Disney Animation: The Illusion of Life
- Book cover (1995 edition)
- Author: Frank Thomas Ollie Johnston
- Published: 1981
- Publisher: Abbeville Press
- Publication place: United States
- Pages: 576
- ISBN: 0-89659-233-2

= Disney Animation: The Illusion of Life =

Nonfiction book on Disney animation history

Disney Animation: The Illusion of Life (later republished as The Illusion of Life: Disney Animation) is a book by Frank Thomas and Ollie Johnston, two of the key animators at Disney during the Golden age of American animation.

==Contents==
This book gives a history of Disney animation, explaining the processes involved in clear, non-technical terms. The philosophy is expressed in the so-called 12 basic principles of animation. It contains 489 plates in full color, as well as thousands of black-and-white illustrations, ranging from storyboard sketches to entire animation sequences.

==Editions==
The 1981 edition published by Abbeville Press (ISBN 0896592332) used better quality paper and consequently possessed higher image quality than either the 1988 edition or the revised edition from 1995 (ISBN 0-7868-6070-7) (published by Disney's Hyperion with the inverted title The Illusion of Life: Disney Animation).

==Legacy==
Topping the list of "best animation books of all time" in a poll at AWN, The Illusion of Life is still used as reference on and source of inspiration for character animation.

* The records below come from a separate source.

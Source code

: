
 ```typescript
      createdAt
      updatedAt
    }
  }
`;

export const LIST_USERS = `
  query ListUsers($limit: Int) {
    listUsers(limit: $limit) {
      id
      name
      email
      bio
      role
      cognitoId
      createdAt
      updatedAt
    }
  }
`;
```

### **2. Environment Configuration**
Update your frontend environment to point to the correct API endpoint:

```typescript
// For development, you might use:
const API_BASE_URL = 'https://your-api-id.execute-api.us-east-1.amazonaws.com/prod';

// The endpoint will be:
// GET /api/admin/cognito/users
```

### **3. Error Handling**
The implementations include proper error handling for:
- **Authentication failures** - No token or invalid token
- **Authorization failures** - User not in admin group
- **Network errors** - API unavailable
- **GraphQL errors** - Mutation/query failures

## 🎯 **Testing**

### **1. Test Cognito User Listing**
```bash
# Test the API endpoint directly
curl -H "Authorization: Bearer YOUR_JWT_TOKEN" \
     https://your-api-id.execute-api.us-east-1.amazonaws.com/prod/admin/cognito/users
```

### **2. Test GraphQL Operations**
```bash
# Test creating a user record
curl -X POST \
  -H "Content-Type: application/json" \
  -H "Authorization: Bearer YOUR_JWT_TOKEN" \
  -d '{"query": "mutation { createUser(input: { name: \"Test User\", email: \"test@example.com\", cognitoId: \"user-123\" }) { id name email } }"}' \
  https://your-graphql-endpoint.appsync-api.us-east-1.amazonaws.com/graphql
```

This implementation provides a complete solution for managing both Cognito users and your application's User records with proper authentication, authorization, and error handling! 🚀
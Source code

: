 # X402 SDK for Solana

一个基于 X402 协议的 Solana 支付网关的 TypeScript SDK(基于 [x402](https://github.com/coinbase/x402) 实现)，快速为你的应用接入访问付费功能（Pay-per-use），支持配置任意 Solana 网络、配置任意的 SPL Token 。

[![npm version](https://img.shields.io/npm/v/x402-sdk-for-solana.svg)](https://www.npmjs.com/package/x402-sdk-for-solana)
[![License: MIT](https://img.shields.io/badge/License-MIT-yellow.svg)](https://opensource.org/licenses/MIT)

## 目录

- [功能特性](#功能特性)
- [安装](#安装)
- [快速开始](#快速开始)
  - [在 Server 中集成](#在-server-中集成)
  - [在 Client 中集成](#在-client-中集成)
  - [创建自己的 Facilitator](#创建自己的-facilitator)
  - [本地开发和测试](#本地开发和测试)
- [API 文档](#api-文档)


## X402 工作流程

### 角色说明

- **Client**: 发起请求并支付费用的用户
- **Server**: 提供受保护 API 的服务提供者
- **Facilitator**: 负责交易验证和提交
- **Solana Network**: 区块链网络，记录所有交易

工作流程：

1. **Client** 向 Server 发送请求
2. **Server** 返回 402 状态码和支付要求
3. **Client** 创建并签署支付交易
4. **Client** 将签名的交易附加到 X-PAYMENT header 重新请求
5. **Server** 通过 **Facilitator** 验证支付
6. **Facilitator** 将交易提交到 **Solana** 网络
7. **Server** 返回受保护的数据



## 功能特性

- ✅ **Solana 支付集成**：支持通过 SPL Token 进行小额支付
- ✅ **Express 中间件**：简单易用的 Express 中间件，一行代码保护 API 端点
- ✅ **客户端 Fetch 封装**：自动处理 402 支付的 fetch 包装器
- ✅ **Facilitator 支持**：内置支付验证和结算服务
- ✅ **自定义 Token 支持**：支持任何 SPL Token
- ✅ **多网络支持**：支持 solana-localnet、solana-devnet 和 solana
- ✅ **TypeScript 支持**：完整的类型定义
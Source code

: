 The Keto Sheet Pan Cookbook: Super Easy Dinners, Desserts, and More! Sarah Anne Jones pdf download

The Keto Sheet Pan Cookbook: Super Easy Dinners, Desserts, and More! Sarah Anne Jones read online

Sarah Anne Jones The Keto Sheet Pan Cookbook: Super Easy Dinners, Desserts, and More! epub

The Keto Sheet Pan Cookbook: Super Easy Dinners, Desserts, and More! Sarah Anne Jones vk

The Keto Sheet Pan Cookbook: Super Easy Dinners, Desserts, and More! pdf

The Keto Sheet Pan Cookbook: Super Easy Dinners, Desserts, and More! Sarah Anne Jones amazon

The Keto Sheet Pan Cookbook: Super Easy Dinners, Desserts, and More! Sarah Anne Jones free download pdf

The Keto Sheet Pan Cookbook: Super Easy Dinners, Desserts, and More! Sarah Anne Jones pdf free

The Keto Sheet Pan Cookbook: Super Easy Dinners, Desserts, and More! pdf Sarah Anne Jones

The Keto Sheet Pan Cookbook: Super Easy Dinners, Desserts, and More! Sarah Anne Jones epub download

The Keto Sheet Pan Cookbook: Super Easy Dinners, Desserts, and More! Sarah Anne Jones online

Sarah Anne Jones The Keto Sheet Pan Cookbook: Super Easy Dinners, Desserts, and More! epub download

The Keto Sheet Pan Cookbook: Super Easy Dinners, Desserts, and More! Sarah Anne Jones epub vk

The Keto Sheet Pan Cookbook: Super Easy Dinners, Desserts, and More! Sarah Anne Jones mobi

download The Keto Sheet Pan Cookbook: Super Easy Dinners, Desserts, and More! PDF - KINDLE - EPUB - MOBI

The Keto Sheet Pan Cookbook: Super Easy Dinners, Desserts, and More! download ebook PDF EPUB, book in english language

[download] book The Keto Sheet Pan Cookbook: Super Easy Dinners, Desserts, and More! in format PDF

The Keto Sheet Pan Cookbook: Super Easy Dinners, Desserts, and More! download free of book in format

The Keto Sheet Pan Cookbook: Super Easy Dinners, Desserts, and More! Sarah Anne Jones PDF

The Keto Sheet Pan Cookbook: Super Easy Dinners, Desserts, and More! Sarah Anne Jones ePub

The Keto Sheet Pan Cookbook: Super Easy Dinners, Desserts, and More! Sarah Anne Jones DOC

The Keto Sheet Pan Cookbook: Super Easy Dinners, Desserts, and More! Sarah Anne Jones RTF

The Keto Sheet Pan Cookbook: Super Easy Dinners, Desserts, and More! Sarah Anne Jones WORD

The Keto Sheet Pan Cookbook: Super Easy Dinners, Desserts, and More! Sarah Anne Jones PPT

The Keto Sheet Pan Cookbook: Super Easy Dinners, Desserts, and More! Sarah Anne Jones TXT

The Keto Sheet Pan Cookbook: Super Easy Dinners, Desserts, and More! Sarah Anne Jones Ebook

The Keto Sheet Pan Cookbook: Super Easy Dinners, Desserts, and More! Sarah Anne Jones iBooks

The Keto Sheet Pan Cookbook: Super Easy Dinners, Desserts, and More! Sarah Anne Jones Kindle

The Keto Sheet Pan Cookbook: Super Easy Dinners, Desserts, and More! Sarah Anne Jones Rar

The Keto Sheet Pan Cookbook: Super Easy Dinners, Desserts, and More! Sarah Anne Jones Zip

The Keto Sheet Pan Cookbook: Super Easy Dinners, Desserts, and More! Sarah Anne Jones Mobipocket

In 2013, the book's third chapter (which explains the twelve basic principles of animation) was republished in its entirety with the permission of the authors' heirs in the Disney Animated iPad app from Touch Press. All the illustrations were fully animated in the app version, and many parts of the chapter were annotated with explanatory comments from Disney's current animators.